Andrew Gillum, Ron DeSantis Florida governor Debate, racist
Florida Republican gubernatorial candidate Ron DeSantis shakes hands with Democratic gubernatorial candidate Andrew Gillum after a CNN debate, Sunday, October 21 in Tampa, Florida. Photo by Chris O'Meara-Pool/Getty Images

The GOP candidate also mentioned Gillum's signed pledge to the Dream Defenders, an activist group whose mission is to end the school-to-prison pipeline. During the two men's first debate, Gillum said he did not recall signing the pledge. PolitiFact has reported that a Dream Defenders spokeswoman confirmed Gillum signed the pledge in June, along with other Democratic gubernatorial candidates at the time.

The pledge stated that those who sign will not take "a single penny" from the National Rifle Association or a private prison operator.
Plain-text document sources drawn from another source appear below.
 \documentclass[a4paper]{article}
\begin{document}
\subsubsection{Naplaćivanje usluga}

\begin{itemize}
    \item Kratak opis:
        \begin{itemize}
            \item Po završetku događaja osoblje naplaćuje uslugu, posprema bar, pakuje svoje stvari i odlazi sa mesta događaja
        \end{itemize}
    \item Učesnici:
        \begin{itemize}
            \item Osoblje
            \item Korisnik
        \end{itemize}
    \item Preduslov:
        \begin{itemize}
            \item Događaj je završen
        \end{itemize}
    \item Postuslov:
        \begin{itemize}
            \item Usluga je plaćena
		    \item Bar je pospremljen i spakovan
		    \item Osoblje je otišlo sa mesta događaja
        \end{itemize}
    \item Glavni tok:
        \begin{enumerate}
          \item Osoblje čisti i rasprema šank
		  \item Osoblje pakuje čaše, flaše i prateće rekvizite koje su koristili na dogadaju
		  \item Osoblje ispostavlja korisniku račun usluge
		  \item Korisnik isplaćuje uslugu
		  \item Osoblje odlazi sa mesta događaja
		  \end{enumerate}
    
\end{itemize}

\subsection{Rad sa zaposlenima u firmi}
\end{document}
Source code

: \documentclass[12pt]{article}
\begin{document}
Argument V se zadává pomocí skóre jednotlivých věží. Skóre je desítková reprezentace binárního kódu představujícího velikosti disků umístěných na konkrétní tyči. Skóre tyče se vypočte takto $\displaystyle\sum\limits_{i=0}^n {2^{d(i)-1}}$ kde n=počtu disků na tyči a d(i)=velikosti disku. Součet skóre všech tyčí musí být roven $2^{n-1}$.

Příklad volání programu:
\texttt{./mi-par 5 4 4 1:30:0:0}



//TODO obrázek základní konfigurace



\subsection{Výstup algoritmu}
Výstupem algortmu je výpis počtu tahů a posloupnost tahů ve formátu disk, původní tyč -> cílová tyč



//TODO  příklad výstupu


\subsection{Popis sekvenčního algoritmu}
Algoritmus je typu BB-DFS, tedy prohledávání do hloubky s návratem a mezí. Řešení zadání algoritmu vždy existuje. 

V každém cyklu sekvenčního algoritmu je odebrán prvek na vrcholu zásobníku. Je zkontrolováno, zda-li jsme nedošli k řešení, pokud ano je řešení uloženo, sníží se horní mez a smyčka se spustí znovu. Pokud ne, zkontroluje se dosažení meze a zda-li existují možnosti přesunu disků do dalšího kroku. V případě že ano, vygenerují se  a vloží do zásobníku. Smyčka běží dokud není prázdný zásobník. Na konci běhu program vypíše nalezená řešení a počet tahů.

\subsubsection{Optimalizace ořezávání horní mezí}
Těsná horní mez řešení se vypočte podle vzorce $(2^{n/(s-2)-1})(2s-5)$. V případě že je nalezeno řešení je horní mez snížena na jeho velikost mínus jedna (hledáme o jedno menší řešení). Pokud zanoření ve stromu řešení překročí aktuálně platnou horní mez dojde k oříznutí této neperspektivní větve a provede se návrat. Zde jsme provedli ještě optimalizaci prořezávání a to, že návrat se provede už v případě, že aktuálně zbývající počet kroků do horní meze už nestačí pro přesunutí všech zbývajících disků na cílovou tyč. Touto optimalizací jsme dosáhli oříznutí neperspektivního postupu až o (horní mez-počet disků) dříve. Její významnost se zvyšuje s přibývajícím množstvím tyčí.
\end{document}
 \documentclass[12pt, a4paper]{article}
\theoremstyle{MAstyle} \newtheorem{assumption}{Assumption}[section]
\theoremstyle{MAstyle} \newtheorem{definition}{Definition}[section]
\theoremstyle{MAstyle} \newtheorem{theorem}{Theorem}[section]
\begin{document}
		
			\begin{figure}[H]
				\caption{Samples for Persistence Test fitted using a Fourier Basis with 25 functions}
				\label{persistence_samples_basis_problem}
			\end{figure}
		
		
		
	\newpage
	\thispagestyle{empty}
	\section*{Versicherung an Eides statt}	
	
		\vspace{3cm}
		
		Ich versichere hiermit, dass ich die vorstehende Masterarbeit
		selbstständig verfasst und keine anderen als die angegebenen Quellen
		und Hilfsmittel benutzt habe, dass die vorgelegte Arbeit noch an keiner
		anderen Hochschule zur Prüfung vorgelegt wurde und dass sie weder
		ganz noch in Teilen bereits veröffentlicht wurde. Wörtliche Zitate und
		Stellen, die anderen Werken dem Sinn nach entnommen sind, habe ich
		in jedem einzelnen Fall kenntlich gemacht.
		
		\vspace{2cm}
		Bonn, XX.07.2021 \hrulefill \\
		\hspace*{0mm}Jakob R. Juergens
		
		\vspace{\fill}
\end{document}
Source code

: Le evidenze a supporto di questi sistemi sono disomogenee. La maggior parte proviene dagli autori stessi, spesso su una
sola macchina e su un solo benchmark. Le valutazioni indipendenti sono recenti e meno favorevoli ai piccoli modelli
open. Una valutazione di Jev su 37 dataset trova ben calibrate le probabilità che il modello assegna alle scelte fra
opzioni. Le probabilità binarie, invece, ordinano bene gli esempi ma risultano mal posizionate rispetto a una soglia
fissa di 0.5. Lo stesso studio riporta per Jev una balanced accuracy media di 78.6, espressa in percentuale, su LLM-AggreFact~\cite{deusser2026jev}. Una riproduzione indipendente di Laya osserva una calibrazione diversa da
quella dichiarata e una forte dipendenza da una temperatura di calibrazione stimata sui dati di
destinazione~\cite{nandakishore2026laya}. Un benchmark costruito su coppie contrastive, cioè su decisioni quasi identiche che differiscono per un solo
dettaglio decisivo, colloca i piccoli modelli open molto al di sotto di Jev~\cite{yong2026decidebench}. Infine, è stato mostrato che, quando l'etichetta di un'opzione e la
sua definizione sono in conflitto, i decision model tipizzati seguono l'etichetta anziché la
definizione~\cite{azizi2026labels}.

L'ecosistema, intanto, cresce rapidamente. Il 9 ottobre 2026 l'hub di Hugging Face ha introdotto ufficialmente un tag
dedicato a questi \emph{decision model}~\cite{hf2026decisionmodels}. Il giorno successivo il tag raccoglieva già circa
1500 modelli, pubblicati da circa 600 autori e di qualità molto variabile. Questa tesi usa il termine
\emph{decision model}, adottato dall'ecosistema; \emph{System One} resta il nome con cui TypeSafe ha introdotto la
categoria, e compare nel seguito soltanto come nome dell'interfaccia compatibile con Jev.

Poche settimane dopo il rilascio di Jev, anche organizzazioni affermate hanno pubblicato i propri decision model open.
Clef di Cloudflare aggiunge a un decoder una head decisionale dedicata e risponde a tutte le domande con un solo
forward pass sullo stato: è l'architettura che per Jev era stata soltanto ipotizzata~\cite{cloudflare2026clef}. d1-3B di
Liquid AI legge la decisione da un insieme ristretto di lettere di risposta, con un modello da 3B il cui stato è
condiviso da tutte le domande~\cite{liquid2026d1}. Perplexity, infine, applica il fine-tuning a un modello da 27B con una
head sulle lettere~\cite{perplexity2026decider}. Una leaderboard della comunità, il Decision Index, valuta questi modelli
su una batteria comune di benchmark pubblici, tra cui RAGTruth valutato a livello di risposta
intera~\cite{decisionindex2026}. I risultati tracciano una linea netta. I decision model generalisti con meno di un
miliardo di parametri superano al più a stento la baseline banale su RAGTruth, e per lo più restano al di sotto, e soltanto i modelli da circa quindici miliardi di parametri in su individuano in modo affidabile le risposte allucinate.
In other papers the Dream Defenders say are part of the pledge signed by Gillum is a passage criticizing police and prisons who wreak "havoc for the have-nots."

DeSantis has called the pledge a "radical manifesto," alleging the group's main goal is "to boycott, divest and sanction the state of Israel." Gillum has previously said that he does not support the Boycott, Divest and Sanctions (BDS) movement.

Just prior to the back-and-forth exchanges with Gillum over the topic of racism, the moderator questioned DeSantis' four appearances at speaking events hosted by the right-wing David Horowitz Freedom Center, which calls itself a "school of political warfare." The debate moderator pressed DeSantis about his support for the leader of the center, David Horowitz, despite past controversial comments made by the political activist.

"This country's only serious race war is against whites," the moderator quoted Horowitz as saying at past events. "If blacks are oppressed in America, why isn't there a black exodus?"

The moderator asked DeSantis about a speech he gave in 2015 at a Horowitz event, which reportedly took place after those remarks were made by Horowitz at a different event. The moderator quoted DeSantis as saying he believed Horowitz has "done such great," and that DeSantis said he was an "admirer of an organization that shoots straight, tells the American people the truth and is standing up for the right thing."

DeSantis defended his past praise for Horowitz, saying he was unaware the man's controversial comments had ever been made.

"How the hell am I supposed to know every statement somebody makes?" DeSantis said. "I am not going to bow down to the altar of political correctness."

DeSantis said he had a long history of working with people of all races, saying as a prosecutor he "stuck up for victims of every race, color and creed."

In August, DeSantis received blowback after saying on Fox News he hoped Florida voters would not "monkey this up" by electing Gillum.

Wednesday night's debate held in South Florida was the second and final debate the two men will have before election day. Also discussed were national issues such as the divisive political rhetoric following a series of pipe bombs that were sent to Democratic officials and CNN offices earlier that day, in addition to Florida issues such as the voter restoration rights of those convicted of a felony in the state.

Gillum defended his choice to accept Broadway tickets to the musical show Hamilton, which were reportedly provided by an undercover FBI agent as part of an investigation into public corruption. On Tuesday, it was reported that Gillum accepted the tickets knowing they came from a potential developer looking to do business in Tallahassee, the city where he is mayor. Gillum said his brother gave him the tickets and was not aware they were from the undercover agent posing as a businessman.

"I take responsibility in not asking more questions," Gillum said. "In the State of Florida, we've got 99 issues and Hamilton ain't one of them."